Pat Buchanan (pictured) is astute enough to spot gobbledygook, and combative enough to call people on it.
For example, in an article about high school admissions policy, Mr. Buchanan quotes Jeremy Shughart, admissions director at the merit-based Thomas Jefferson High School for Science and Technology (Fairfax County, Virginia):
“Says Shughart, ‘The committee is looking at a variety of admissions components and making recommendations for possible adjustments to future admissions cycles. … (We) will continue to work on increasing diversity at TJHSST and will continue to pursue outreach efforts to ensure talented underrepresented populations of students with a passion for math and science consider, apply to, and attend… Fairfax County Public Schools believes in the value of diversity.’ ”

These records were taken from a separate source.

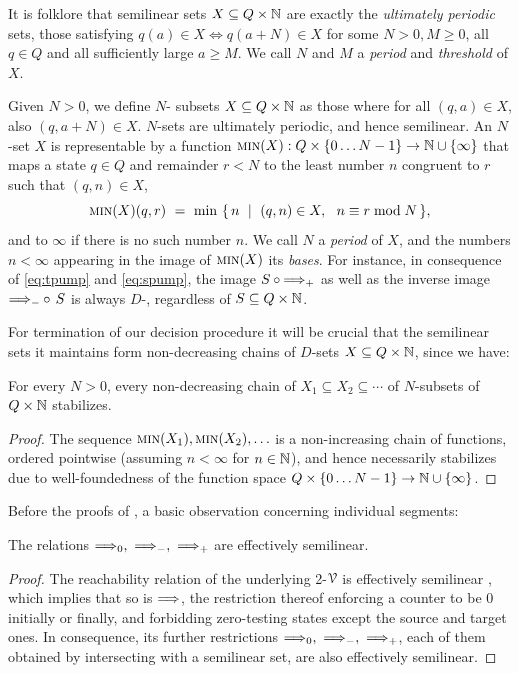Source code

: 
It is folklore that semilinear sets $X\subseteq Q\times\N$
are exactly the \emph{ultimately periodic} sets, \ie those satisfying
$q(a)\in X\iff q(a+N) \in X$ for some $N>0,M\geq 0$, all $q\in Q$ 
and all sufficiently large $a\geq M$.
We call $N$ and $M$ a \emph{period} and \emph{threshold} of $X$.

Given $N>0$, we define $N$-\emph{\saturated} subsets $X\subseteq Q\times\N$ as those
where for all $(q,a) \in X$, also $(q,a+N) \in X$.
$N$-\saturated sets
are ultimately periodic, and hence semilinear.
% 
An $N$-\saturated set $X$ is representable by a function 
$\minf X : Q\times \setfromto 0 {N-1} \to \N \cup \{\infty\}$ 
that maps a state $q\in Q$ and remainder $r<N$ to the least number $n$ 
congruent to $r$ such that $(q,n)\in X$,
\[
    \minf X (q,r) \ = \ \min\ \setof{n}{(q,n) \in X, \ \ n \equiv r \bmod N},
\]
and to $\infty$ if there is no such number $n$.
We call $N$ a \emph{period} of $X$, and the numbers $n < \infty$
appearing in the image of $\minf X$ its \emph{bases}.
% 
For instance, in consequence of \eqref{eq:tpump} and \eqref{eq:spump}, 
the image $S\circ {\stepp +}$ as well as the inverse image
${\stepp -} \circ\, S$ is always $D$-\saturated, regardless of
$S\subseteq Q\times\N$.

For termination of our decision procedure it will be crucial that
the semilinear sets it maintains form
non-decreasing chains 
of $D$-\saturated sets $X\subseteq Q\times\N$, since we have:
\begin{lemma} \label{lem:stab}
    For every $N>0$, 
    every non-decreasing chain of $X_1 \subseteq X_2 \subseteq \cdots$ of $N$-\saturated subsets of $Q\times\N$ stabilizes.
\end{lemma}
% 
\begin{proof}
The sequence $\minf {X_1}, \minf{X_2}, \ldots$ is a non-increasing
chain of functions, ordered pointwise 
(assuming $n<\infty$ for $n\in\N$), 
and hence necessarily stabilizes due to well-foundedness
of the function space $Q\times \setfromto 0 {N-1} \to \N \cup \{\infty\}$.
\end{proof}


Before the proofs of ,
a basic observation concerning individual segments:

\begin{lemma} \label{lem:0-+}
The relations $\stepp 0, \ \stepp -, \ \stepp +$ are effectively semilinear.
\end{lemma}
\begin{proof}
The reachability relation of the underlying 2-\vass $\V$
is effectively semilinear \cite{Blondin15},
which implies that so is $\reachrel$, the restriction thereof 
enforcing a counter to be 0 initially or finally, 
and forbidding zero-testing states except the source and target ones.
In consequence, its further restrictions 
$\stepp 0, \ \stepp -, \ \stepp +$, each of them
obtained by intersecting with a semilinear
set, are also effectively semilinear.
\end{proof}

Then Mr. Buchanan calls him on his gobbledygook:
“That is bureaucratic gobbledygook for saying they are going to start looking closer at the race and ethnicity of student applicants and begin using this criteria to bring in some — and to reject others.
“Race discrimination, against Asians, is coming to Fairfax County.”
The Takeaway: If you want to win debates and persuade people, strictly avoid gobbledygook – unless all your readers and listeners are stupid. Astute readers and listeners may call you on your gobbledygook. Then you are worse off than before: (1) you’ve made a weak point, and (2) your resort to gobbledygook demonstrates that you knew it was weak – otherwise, you would have stated it clearly and boldly.
You probably noticed that “this criteria” is ungrammatical.